DÜNYA

Ahmet Hakan'dan Fatih Altaylı'ya: Demirtaş Türkiyeli bir duruş sergiliyordu

Hürriyet Gazetesi Genel Yayın Yönetmeni Ahmet Hakan, Habertürk yazarı Fatih Altaylı'nın eski HDP Eş Genel Başkanı Selahattin Demirtaş üzerinden kendisine yönelttiği eleştirilere yanıt verdi. Hakan, "Demirtaş Türkiyeli bir duruş sergiliyordu" dedi.
Sitede oku

Hürriyet Gazetesi Genel Yayın Yönetmeni Ahmet Hakan, eski HDP Eş Genel Başkanı Selahattin Demirtaş ile 7 Haziran 2015'te düzenlenen genel seçim sürecinde gerçekleştirdiği programa değindi.

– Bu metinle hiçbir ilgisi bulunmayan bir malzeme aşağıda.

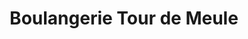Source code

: ---
title: "Boulangerie Tour de Meule"
url: /vigneux-sur-seine/boulangerie-tour-de-meule/
shop: boulangerie
---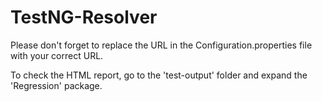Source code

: # TestNG-Resolver

Please don't forget to replace the URL in the Configuration.properties file with your correct URL.

To check the HTML report, go to the 'test-output' folder and expand the 'Regression' package.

14 Ocak 2020'de yayımlanan yazısında kendisine "Hürriyet yazarı arkadaşımız, CHP ve İmamoğlu'nu 'terör bağlantılı' göstermek için ince ince 'dostane' yorumlar yapıyor. CHP yöneticilerinin eşleri ve kadın CHP yöneticileri Demirtaş’ın metinlerinden oluşan bir tiyatro oyununu izlemeye gitmişler. Burada maksat belli. 'CHP terör ile arasına mesafe falan koymuyor' diyor ama bunu 'sinsi' bir çakallıkla, moda tabiriyle 'sübliminal' bir biçimde hallediyor. İyi de sayın yazar, sen de aynı Demirtaş’la bağlama çalıp, türkü söylüyordun. Demirtaş o gün neyse bugün de o. Değişen tek şey senin patronun ve senin görevin" eleştirisini yönelten Habertürk yazarı Fatih Altaylı'ya yanıt veren Hakan, şunları kaydetti:

"Selahattin Demirtaş, bizim ekranımızda saz çalıp türkü söylerken manzara-i umumiye aşağı yukarı şöyle bir şeydi:

Bir umut doğmuştu. Süper bir umut... Artık silahlar bırakılacaktı... Kan dökülmeyecekti... Analar ağlamayacaktı... Siyaset tüm sorunların çözüm adresi olacaktı... HDP, iktidarla işbirliği yapmakta ve silahların bırakılmasında aktif bir rol oynamaktaydı... Orta Anadolu’nun en muhafazakâr kentlerinde bile iyimser bir bekleyiş vardı... Selahattin Demirtaş çıktığı televizyon programlarında Türkiyeli bir duruş sergiliyordu... ‘Şen olasın Ürgüp dumanın tütmez/Kıratım acemi konağı tutmaz’ diye orta Anadolu türküsü söylüyordu...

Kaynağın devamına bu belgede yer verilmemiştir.